● **What needs to be done**
Each line that contains "깨끗하게" needs to be copied from the listing.

● **Information provided**
+---+
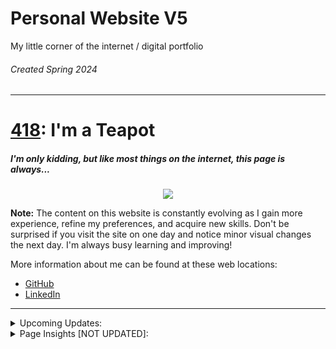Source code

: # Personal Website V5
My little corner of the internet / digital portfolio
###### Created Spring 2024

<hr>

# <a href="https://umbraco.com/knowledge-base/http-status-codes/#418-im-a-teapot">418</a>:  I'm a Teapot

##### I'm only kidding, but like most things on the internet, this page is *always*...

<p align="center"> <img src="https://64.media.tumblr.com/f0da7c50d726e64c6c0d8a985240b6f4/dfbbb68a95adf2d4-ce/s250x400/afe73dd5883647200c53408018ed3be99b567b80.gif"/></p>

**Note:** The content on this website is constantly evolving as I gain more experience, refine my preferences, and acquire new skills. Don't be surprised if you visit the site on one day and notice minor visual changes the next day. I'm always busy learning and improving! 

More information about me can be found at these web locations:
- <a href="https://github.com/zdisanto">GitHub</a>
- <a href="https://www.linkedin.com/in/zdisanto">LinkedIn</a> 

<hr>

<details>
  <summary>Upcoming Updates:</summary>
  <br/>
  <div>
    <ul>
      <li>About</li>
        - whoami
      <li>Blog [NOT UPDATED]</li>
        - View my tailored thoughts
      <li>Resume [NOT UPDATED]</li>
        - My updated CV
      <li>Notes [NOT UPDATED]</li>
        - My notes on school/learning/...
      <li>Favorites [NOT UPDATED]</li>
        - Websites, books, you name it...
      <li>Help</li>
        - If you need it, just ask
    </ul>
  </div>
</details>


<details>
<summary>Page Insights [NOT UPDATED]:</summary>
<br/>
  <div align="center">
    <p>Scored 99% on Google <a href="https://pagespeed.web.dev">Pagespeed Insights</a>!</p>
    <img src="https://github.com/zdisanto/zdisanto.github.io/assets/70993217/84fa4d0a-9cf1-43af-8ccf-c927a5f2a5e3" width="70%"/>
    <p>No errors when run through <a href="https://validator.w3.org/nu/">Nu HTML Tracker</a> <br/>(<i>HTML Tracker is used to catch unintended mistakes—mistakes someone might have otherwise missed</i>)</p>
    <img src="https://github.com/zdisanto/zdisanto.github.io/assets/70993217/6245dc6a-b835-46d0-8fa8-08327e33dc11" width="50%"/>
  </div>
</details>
+---+
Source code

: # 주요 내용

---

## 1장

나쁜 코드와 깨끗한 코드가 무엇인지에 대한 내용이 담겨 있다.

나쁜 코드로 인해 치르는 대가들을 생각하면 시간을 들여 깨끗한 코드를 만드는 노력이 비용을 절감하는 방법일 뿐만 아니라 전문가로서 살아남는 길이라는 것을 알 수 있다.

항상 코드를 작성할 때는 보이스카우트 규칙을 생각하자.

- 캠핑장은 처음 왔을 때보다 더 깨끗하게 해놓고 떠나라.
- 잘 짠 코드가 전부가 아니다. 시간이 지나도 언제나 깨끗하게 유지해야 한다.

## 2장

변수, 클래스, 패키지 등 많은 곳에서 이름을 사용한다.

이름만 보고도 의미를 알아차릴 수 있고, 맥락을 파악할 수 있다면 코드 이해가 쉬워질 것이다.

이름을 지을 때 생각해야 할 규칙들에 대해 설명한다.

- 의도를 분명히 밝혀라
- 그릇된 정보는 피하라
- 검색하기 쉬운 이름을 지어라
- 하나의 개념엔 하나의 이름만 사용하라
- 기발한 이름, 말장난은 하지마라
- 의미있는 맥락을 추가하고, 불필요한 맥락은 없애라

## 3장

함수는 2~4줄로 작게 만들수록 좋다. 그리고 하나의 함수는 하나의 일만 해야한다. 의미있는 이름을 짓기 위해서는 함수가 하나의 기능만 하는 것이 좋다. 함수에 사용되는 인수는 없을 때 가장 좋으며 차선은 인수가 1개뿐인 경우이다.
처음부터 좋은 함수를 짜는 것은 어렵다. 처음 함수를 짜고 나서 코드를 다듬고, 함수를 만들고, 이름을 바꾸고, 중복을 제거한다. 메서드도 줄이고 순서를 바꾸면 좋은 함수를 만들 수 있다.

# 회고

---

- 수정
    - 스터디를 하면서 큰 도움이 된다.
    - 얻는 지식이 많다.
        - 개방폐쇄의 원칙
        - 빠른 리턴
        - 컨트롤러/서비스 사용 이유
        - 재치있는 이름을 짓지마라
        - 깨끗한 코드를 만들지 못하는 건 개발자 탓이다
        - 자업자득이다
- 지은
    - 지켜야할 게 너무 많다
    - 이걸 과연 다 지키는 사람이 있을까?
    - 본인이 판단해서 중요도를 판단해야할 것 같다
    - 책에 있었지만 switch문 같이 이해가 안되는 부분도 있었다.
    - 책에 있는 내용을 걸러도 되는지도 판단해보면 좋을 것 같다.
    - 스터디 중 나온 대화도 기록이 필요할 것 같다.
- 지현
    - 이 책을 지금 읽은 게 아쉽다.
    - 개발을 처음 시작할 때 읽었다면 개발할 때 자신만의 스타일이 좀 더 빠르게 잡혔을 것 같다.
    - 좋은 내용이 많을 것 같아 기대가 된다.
+---+
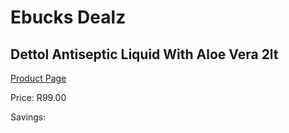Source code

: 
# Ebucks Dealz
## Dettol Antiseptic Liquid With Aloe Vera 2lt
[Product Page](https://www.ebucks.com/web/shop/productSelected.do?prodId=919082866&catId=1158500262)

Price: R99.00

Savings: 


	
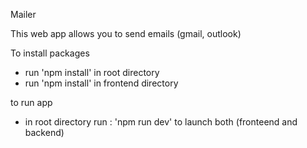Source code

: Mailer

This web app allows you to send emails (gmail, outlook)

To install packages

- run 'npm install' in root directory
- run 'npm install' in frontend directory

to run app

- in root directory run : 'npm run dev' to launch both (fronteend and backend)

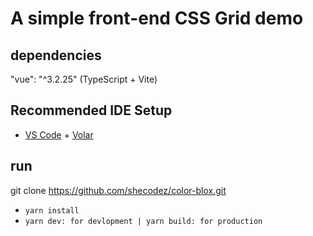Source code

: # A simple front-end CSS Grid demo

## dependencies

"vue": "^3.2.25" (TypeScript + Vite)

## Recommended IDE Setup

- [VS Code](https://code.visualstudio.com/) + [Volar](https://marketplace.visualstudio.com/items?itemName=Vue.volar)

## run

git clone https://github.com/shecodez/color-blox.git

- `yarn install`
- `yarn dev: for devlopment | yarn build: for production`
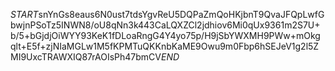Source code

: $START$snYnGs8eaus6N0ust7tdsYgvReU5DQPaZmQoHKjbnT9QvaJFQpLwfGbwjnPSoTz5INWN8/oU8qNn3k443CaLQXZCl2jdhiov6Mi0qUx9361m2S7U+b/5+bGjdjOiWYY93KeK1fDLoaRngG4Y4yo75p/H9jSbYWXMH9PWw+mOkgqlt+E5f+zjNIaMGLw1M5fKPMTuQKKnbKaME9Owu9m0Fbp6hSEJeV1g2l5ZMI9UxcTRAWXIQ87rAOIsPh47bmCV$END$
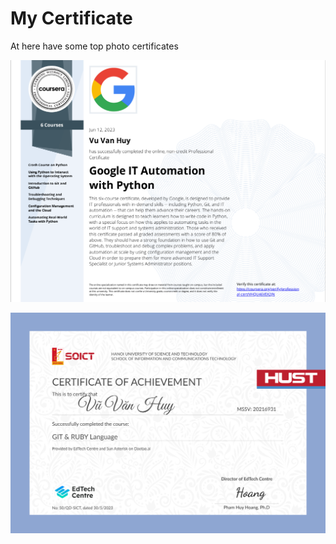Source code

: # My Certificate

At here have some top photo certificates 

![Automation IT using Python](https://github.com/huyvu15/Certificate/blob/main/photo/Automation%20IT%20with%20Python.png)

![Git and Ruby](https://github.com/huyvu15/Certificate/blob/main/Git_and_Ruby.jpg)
+---+
● **Answer section**
- 캠핑장은 처음 왔을 때보다 더 깨끗하게 해놓고 떠나라.
- 잘 짠 코드가 전부가 아니다. 시간이 지나도 언제나 깨끗하게 유지해야 한다.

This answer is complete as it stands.